A school in Kansas has determined that bringing a real gun to class in a backpack is just a misdemeanor. But folding your hand and making the image of a “finger gun”?

That’s a felony.

And that determination has prompted the civil-rights experts at the Rutherford Institute to urge the school to revamp its policies and remove charges against a middle-school student.

In a letter to Michael Fulton, superintendent of the Shawnee Mission district in Shawnee Mission, Kansas, Rutherford said the student has been “traumatized, stigmatized” and required to “deal with the future ramifications from being labeled a criminal because school officials who should have known better opted to overreact to nonviolent, childish behavior.”

The letter urges the district to call on prosecutors “to drop the charge that has been filed against this student, the elimination of any reference to the criminal charge from government records, as well as a review of [the] school district’s policies to implement limits on the punitive actions taken for minor offenses.”

It was officials at West Middle School that pressed charges.

That’s even though, Rutherford said, “the hand gesture, which involves an individual using their hand to mimic an imaginary handgun, is commonly referred to as a ‘finger gun’ and is widely seen throughout popular culture, in movies, TV shows, music videos, and on social media.”

“Indeed, the finger gun gesture was even employed by President Obama in a humorous 2015 promotional video for his health care plan,” Rutherford documented.

The incident took place in a classroom discussion in September in which the “young girl was asked, theoretically, if she could kill any five people in the room, whom she would pick.”

“The 13-year-old girl then pointed to four fellow students and herself, using her hand to mimic a ‘finger gun.'”

She was sent to the principal’s office, where a police officer recommended her arrest. He then took her outside, handcuffed and arrested her, and dropped her off at a juvenile detention center, charged with a felony.

“Contrast this with the punishment meted out to two 13-year-old students in the same school district who, the previous month, brought actual guns to school in their backpacks and were charged with misdemeanors, a far less serious punishment than the felony charge levied against the young girl for wielding an imaginary finger gun,” Rutherford said. “Ironically, while this young girl is being punished harshly for supposedly violating the school district’s policies on bullying and intimidation, the girl was allegedly herself being subjected to bullying and intimidation.”

John W. Whitehead, the president of the Rutherford Institute said: “We all want to keep the schools safe, but it is far better to see something credible done about actual threats, rather than this ongoing, senseless targeting of childish behavior that poses no threat, causes no disruption and results in young people being suspended, expelled, and even arrested under school policies that punish all offenses severely, no matter how minor the so-called infraction may be.”

The letter explains school officials were told the girl repeatedly had been bullied at the school but did nothing.
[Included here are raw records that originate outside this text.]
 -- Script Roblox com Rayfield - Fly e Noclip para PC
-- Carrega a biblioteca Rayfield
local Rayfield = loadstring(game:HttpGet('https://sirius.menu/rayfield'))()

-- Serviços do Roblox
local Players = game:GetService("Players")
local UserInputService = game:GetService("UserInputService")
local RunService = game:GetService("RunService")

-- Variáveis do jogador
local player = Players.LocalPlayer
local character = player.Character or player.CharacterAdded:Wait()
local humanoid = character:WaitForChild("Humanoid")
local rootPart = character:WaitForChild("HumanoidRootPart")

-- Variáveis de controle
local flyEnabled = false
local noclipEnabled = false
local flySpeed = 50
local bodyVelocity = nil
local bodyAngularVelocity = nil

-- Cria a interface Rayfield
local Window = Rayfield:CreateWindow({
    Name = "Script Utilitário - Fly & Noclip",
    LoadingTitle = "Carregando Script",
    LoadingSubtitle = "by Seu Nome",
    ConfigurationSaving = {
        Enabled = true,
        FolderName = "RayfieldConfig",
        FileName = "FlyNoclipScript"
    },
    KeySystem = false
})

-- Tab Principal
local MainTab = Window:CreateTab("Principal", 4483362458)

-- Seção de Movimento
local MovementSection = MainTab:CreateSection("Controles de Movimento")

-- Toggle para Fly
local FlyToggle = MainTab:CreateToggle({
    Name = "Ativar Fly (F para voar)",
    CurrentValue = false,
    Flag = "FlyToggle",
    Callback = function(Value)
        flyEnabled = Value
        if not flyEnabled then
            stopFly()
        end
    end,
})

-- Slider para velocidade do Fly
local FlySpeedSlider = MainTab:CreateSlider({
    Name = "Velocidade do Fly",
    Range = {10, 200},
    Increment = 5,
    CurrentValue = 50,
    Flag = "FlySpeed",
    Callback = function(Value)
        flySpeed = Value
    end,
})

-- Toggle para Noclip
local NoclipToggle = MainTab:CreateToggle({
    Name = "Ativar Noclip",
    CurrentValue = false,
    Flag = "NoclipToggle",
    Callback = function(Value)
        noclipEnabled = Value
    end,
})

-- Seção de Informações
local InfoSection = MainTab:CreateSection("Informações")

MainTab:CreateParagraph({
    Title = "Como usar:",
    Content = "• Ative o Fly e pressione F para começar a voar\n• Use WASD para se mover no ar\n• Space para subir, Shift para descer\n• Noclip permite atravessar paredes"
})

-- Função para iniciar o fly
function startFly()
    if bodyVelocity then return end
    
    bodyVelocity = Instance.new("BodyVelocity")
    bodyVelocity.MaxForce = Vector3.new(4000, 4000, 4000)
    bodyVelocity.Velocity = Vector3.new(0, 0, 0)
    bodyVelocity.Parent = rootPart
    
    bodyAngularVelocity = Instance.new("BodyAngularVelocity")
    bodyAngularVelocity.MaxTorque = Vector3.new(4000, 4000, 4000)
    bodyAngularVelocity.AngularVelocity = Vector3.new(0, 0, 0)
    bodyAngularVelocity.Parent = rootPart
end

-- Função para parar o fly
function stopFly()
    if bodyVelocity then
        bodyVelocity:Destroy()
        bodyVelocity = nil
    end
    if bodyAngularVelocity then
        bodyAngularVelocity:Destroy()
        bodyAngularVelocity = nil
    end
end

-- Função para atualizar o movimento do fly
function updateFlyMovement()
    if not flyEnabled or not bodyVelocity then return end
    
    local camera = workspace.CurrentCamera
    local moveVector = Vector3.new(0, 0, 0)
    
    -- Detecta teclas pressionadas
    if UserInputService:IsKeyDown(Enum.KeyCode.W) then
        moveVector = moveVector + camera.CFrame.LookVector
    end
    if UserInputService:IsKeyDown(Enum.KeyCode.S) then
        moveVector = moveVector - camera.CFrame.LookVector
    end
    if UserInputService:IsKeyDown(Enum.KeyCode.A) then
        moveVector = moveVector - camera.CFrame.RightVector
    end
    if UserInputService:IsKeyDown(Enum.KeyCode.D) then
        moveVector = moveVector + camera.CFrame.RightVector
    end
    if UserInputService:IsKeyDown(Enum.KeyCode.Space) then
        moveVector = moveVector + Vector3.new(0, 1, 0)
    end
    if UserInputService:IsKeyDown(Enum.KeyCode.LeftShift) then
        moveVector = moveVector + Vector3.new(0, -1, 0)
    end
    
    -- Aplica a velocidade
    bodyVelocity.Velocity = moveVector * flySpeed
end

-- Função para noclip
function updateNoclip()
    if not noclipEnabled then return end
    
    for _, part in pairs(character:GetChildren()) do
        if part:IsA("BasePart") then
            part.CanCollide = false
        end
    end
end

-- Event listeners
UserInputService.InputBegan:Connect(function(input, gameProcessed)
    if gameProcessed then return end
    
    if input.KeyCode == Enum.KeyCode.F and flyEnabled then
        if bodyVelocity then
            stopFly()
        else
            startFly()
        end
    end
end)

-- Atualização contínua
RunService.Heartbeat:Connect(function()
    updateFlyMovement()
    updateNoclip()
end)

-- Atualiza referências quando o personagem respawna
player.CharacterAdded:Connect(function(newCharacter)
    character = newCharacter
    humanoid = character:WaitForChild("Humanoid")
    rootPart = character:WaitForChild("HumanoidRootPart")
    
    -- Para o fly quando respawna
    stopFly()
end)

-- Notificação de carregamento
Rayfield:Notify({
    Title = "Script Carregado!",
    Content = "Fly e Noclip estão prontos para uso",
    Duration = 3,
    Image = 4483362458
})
They should have avoided such an “egregious abuse of power” and opted for counseling and consultation with the parents, Rutherford said.

“When a school is akin to a prison it leads to more contentious incidents of conflict, not fewer,” the institute said. “But when a school treats children humanely and in a supportive way instead of as criminals, such incidents decrease, sometimes up to 90 [percent] as was the case when excessive surveillance and police officers were reduced at a school.”

The institute also volunteered its staff to revise school policies “to ensure that student disciplinary matters are handled in a more appropriate, constructive manner going forward.”